╭─ DATA UNDER STUDY
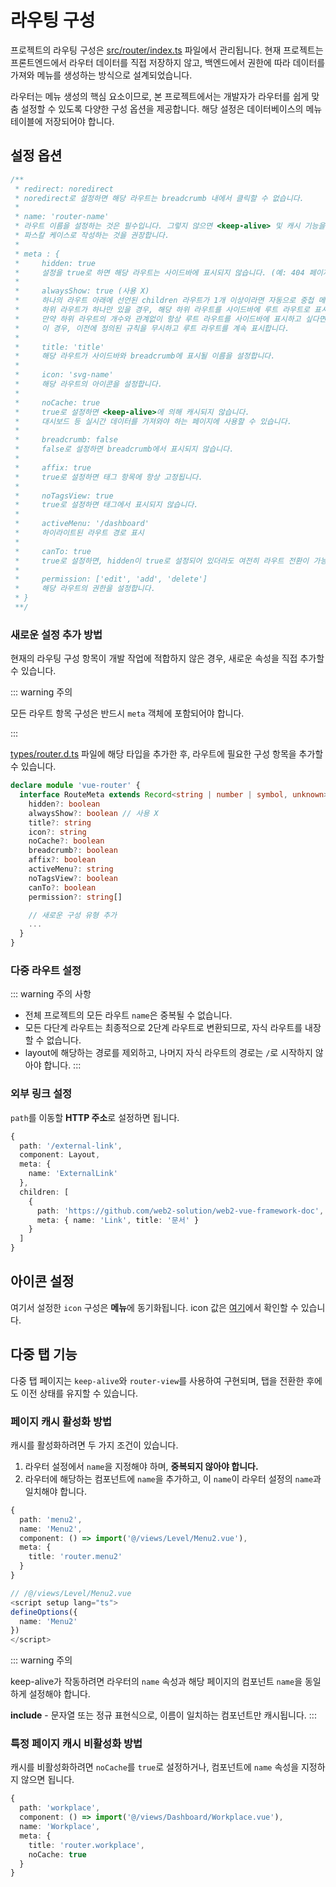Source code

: # 라우팅 구성

프로젝트의 라우팅 구성은 [src/router/index.ts](https://github.com/web2-solution/web2-vue-framework/blob/main/src/router/index.ts) 파일에서 관리됩니다. 현재 프로젝트는 프론트엔드에서 라우터 데이터를 직접 저장하지 않고, 백엔드에서 권한에 따라 데이터를 가져와 메뉴를 생성하는 방식으로 설계되었습니다.

라우터는 메뉴 생성의 핵심 요소이므로, 본 프로젝트에서는 개발자가 라우터를 쉽게 맞춤 설정할 수 있도록 다양한 구성 옵션을 제공합니다. 해당 설정은 데이터베이스의 메뉴 테이블에 저장되어야 합니다.

## 설정 옵션

```javascript
/**
 * redirect: noredirect        
 * noredirect로 설정하면 해당 라우트는 breadcrumb 내에서 클릭할 수 없습니다.
 *
 * name: 'router-name'          
 * 라우트 이름을 설정하는 것은 필수입니다. 그렇지 않으면 <keep-alive> 및 캐시 기능을 사용할 때 다양한 문제가 발생할 수 있습니다. 
 * 파스칼 케이스로 작성하는 것을 권장합니다.
 *
 * meta : {
 *     hidden: true             
 *     설정을 true로 하면 해당 라우트는 사이드바에 표시되지 않습니다. (예: 404 페이지, 로그인 페이지)
 * 
 *     alwaysShow: true (사용 X)       
 *     하나의 라우트 아래에 선언된 children 라우트가 1개 이상이라면 자동으로 중첩 메뉴로 변환됩니다.
 *     하위 라우트가 하나만 있을 경우, 해당 하위 라우트를 사이드바에 루트 라우트로 표시합니다. 
 *     만약 하위 라우트의 개수와 관계없이 항상 루트 라우트를 사이드바에 표시하고 싶다면, alwaysShow: true로 설정할 수 있습니다. 
 *     이 경우, 이전에 정의된 규칙을 무시하고 루트 라우트를 계속 표시합니다.
 * 
 *     title: 'title'            
 *     해당 라우트가 사이드바와 breadcrumb에 표시될 이름을 설정합니다.
 *
 *     icon: 'svg-name'          
 *     해당 라우트의 아이콘을 설정합니다.
 *
 *     noCache: true             
 *     true로 설정하면 <keep-alive>에 의해 캐시되지 않습니다. 
 *     대시보드 등 실시간 데이터를 가져와야 하는 페이지에 사용할 수 있습니다.
 *
 *     breadcrumb: false         
 *     false로 설정하면 breadcrumb에서 표시되지 않습니다.
 *
 *     affix: true               
 *     true로 설정하면 태그 항목에 항상 고정됩니다.
 *
 *     noTagsView: true          
 *     true로 설정하면 태그에서 표시되지 않습니다.
 *
 *     activeMenu: '/dashboard'  
 *     하이라이트된 라우트 경로 표시
 *
 *     canTo: true               
 *     true로 설정하면, hidden이 true로 설정되어 있더라도 여전히 라우트 전환이 가능합니다.
 *
 *     permission: ['edit', 'add', 'delete']    
 *     해당 라우트의 권한을 설정합니다.
 * }
 **/
```

### 새로운 설정 추가 방법

현재의 라우팅 구성 항목이 개발 작업에 적합하지 않은 경우, 새로운 속성을 직접 추가할 수 있습니다.

::: warning 주의

모든 라우트 항목 구성은 반드시 `meta` 객체에 포함되어야 합니다.

:::

[types/router.d.ts](https://github.com/web2-solution/web2-vue-framework/blob/main/types/router.d.ts) 파일에 해당 타입을 추가한 후, 라우트에 필요한 구성 항목을 추가할 수 있습니다.

```ts
declare module 'vue-router' {
  interface RouteMeta extends Record<string | number | symbol, unknown> {
    hidden?: boolean
    alwaysShow?: boolean // 사용 X
    title?: string
    icon?: string
    noCache?: boolean
    breadcrumb?: boolean
    affix?: boolean
    activeMenu?: string
    noTagsView?: boolean
    canTo?: boolean
    permission?: string[]

    // 새로운 구성 유형 추가
    ...
  }
}
```

### 다중 라우트 설정

::: warning 주의 사항
- 전체 프로젝트의 모든 라우트 `name`은 중복될 수 없습니다.
- 모든 다단계 라우트는 최종적으로 2단계 라우트로 변환되므로, 자식 라우트를 내장할 수 없습니다.
- layout에 해당하는 경로를 제외하고, 나머지 자식 라우트의 경로는 `/`로 시작하지 않아야 합니다.
:::

### 외부 링크 설정

`path`를 이동할 **HTTP 주소**로 설정하면 됩니다.

```ts
{
  path: '/external-link',
  component: Layout,
  meta: {
    name: 'ExternalLink'
  },
  children: [
    {
      path: 'https://github.com/web2-solution/web2-vue-framework-doc',
      meta: { name: 'Link', title: '문서' }
    }
  ]
}
```

## 아이콘 설정

여기서 설정한 `icon` 구성은 **메뉴**에 동기화됩니다. icon 값은 [여기](../components/icon.md)에서 확인할 수 있습니다.

## 다중 탭 기능

다중 탭 페이지는 `keep-alive`와 `router-view`를 사용하여 구현되며, 탭을 전환한 후에도 이전 상태를 유지할 수 있습니다.

### 페이지 캐시 활성화 방법

캐시를 활성화하려면 두 가지 조건이 있습니다.

1. 라우터 설정에서 `name`을 지정해야 하며, **중복되지 않아야 합니다.**
2. 라우터에 해당하는 컴포넌트에 `name`을 추가하고, 이 `name`이 라우터 설정의 `name`과 일치해야 합니다.

```ts
{
  path: 'menu2',
  name: 'Menu2',
  component: () => import('@/views/Level/Menu2.vue'),
  meta: {
    title: 'router.menu2'
  }
}

// /@/views/Level/Menu2.vue
<script setup lang="ts">
defineOptions({
  name: 'Menu2'
})
</script>
```

::: warning 주의

keep-alive가 작동하려면 라우터의 `name` 속성과 해당 페이지의 컴포넌트 `name`을 동일하게 설정해야 합니다.

**include** - 문자열 또는 정규 표현식으로, 이름이 일치하는 컴포넌트만 캐시됩니다.
:::

### 특정 페이지 캐시 비활성화 방법

캐시를 비활성화하려면 `noCache`를 `true`로 설정하거나, 컴포넌트에 `name` 속성을 지정하지 않으면 됩니다.

```ts
{
  path: 'workplace',
  component: () => import('@/views/Dashboard/Workplace.vue'),
  name: 'Workplace',
  meta: {
    title: 'router.workplace',
    noCache: true
  }
}
```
╰─
In the material above, report how many lines hold the word "https", and add nothing to the figure.

RESULT OF THIS EXERCISE → 3